With careful planning and packing of your van or camper, you can be comfortable and self-sufficient as long as you need, even in the most remote locations.
The trick is to map out as much as possible before you go so you can easily find the locations of old homes, workplaces, train stations and gravesites — whatever is relevant to your family tree. Take as many maps and documents with you as you can, as not every location will allow access to the internet or GPS. In some places, you might not see another person for days.
TRACE YOUR BACKSTORY
Of course, before you can plan a road trip, you need to know where you’re going. To begin researching your family history, all you need is a computer, the internet and a starting point, such as your grandparents’ names, an approximate birth date, and/or place of birth.
Most ancestry sites act as massive databases, using existing research and information from other family historians. Be wary though, as some people don’t thoroughly research and add incorrect lineages: one mistake with a name or date and you could be researching someone else’s family!

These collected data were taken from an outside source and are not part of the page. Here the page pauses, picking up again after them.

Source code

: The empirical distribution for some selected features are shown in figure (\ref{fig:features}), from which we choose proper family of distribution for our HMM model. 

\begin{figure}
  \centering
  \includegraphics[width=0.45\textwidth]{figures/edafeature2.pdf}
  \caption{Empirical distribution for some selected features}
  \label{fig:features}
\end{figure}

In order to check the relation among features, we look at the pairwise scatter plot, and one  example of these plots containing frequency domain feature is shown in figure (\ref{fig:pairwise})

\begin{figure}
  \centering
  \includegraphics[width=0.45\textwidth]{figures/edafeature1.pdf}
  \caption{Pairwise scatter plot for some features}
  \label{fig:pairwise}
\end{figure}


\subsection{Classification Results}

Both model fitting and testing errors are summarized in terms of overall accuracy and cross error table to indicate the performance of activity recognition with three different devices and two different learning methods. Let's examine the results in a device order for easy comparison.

Some of it is guesswork, but it’s informed guesswork. You can usually figure out which pieces are parts of your jigsaw puzzle and which are best left in the ‘maybe’ or ‘definitely not’ piles. Most sites allow you to store photographs and other documents you discover such as birth, marriage and death certificates, electoral roll details, newspaper articles, immigration and travel logs and even criminal records. It can be a bit of a rabbit hole though! One minute you’re searching for a specific birth or death certificate, and suddenly it’s 2am and you’re trying to find out whether great uncle Fred was a blacksmith or a farmer.
Researching your family history and creating a roadmap to add to your travel bucket list takes time and energy — but it’s worth it. In my case, through countless hours of meticulous research, I was able to trace my dad John’s family and their arrival to Australia — and it wasn’t at all what I had expected.
CONVICT HERITAGE
While a decent proportion of immigrants to Australia came to create a new life, buoyed by the promise of a new and potentially prosperous land, others were sent here as punishment — including my great-great-grandfather, John Hartshorne.
Born in 1828 at Stoke-on-Trent in Staffordshire, England, John had a rough start. The son of poor working-class parents, John’s mother Martha died at 35 when he was just 10 years old. With one income and multiple mouths to feed, John had little choice but to steal to survive.
After a few scrapes with the law, John’s luck ran out at age 13 when he was arrested for stealing a pair of trousers, braces, onions, apples, pears and a basket. He was sentenced to seven years imprisonment, and after a year on a prison hulk, he was one of 188 convicts transported on the Asiatic to Van Diemen’s Land (Tasmania).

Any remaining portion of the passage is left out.